■ What is required ■
The entries below are to be retyped exactly. Preserve every word.

Segment Start: Records provided

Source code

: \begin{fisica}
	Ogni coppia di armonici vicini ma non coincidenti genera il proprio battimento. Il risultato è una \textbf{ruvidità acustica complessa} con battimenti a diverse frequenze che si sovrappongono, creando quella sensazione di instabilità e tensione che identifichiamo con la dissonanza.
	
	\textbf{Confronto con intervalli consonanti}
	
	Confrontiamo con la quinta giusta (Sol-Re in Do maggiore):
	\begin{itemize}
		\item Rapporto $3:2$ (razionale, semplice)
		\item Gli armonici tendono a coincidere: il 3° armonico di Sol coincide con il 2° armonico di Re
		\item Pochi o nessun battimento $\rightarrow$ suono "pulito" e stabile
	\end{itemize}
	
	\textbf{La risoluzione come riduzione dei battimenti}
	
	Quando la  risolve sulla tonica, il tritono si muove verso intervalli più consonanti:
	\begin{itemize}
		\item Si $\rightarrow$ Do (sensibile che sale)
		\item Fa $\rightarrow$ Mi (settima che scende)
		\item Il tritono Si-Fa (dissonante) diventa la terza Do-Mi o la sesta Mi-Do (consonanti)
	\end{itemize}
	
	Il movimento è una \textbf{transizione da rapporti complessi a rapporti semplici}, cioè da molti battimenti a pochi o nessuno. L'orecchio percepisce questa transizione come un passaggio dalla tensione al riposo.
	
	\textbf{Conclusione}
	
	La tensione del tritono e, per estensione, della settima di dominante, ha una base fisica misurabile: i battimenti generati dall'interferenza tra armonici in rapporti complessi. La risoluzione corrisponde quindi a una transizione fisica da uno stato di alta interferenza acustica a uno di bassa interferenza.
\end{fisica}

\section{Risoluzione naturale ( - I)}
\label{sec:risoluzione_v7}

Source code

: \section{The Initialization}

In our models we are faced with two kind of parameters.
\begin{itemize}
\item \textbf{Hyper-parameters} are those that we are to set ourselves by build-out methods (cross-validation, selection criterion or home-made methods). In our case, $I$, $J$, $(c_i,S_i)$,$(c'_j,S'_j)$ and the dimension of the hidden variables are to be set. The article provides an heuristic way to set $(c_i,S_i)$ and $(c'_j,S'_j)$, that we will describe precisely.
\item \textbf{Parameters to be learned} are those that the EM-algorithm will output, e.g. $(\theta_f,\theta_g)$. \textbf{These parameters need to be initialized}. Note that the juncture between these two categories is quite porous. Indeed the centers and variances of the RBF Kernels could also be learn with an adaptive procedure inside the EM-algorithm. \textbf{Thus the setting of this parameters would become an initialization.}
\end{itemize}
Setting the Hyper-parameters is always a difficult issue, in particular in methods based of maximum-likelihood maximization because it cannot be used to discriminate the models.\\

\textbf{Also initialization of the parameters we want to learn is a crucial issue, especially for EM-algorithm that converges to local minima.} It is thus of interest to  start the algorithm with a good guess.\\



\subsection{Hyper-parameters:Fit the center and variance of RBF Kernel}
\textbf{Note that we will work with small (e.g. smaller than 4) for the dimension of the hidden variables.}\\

Segment End: Records provided

■ Output ■
Source code

: \begin{fisica}
	Ogni coppia di armonici vicini ma non coincidenti genera il proprio battimento. Il risultato è una \textbf{ruvidità acustica complessa} con battimenti a diverse frequenze che si sovrappongono, creando quella sensazione di instabilità e tensione che identifichiamo con la dissonanza.
	
	\textbf{Confronto con intervalli consonanti}
	
	Confrontiamo con la quinta giusta (Sol-Re in Do maggiore):
	\begin{itemize}
		\item Rapporto $3:2$ (razionale, semplice)
		\item Gli armonici tendono a coincidere: il 3° armonico di Sol coincide con il 2° armonico di Re
		\item Pochi o nessun battimento $\rightarrow$ suono "pulito" e stabile
	\end{itemize}
	
	\textbf{La risoluzione come riduzione dei battimenti}
	
	Quando la  risolve sulla tonica, il tritono si muove verso intervalli più consonanti:
	\begin{itemize}
		\item Si $\rightarrow$ Do (sensibile che sale)
		\item Fa $\rightarrow$ Mi (settima che scende)
		\item Il tritono Si-Fa (dissonante) diventa la terza Do-Mi o la sesta Mi-Do (consonanti)
	\end{itemize}
	
	Il movimento è una \textbf{transizione da rapporti complessi a rapporti semplici}, cioè da molti battimenti a pochi o nessuno. L'orecchio percepisce questa transizione come un passaggio dalla tensione al riposo.
	
	\textbf{Conclusione}
	
	La tensione del tritono e, per estensione, della settima di dominante, ha una base fisica misurabile: i battimenti generati dall'interferenza tra armonici in rapporti complessi. La risoluzione corrisponde quindi a una transizione fisica da uno stato di alta interferenza acustica a uno di bassa interferenza.
\end{fisica}

\section{Risoluzione naturale ( - I)}
\label{sec:risoluzione_v7}

Source code

: \section{The Initialization}

In our models we are faced with two kind of parameters.
\begin{itemize}
\item \textbf{Hyper-parameters} are those that we are to set ourselves by build-out methods (cross-validation, selection criterion or home-made methods). In our case, $I$, $J$, $(c_i,S_i)$,$(c'_j,S'_j)$ and the dimension of the hidden variables are to be set. The article provides an heuristic way to set $(c_i,S_i)$ and $(c'_j,S'_j)$, that we will describe precisely.
\item \textbf{Parameters to be learned} are those that the EM-algorithm will output, e.g. $(\theta_f,\theta_g)$. \textbf{These parameters need to be initialized}. Note that the juncture between these two categories is quite porous. Indeed the centers and variances of the RBF Kernels could also be learn with an adaptive procedure inside the EM-algorithm. \textbf{Thus the setting of this parameters would become an initialization.}
\end{itemize}
Setting the Hyper-parameters is always a difficult issue, in particular in methods based of maximum-likelihood maximization because it cannot be used to discriminate the models.\\

\textbf{Also initialization of the parameters we want to learn is a crucial issue, especially for EM-algorithm that converges to local minima.} It is thus of interest to  start the algorithm with a good guess.\\



\subsection{Hyper-parameters:Fit the center and variance of RBF Kernel}
\textbf{Note that we will work with small (e.g. smaller than 4) for the dimension of the hidden variables.}\\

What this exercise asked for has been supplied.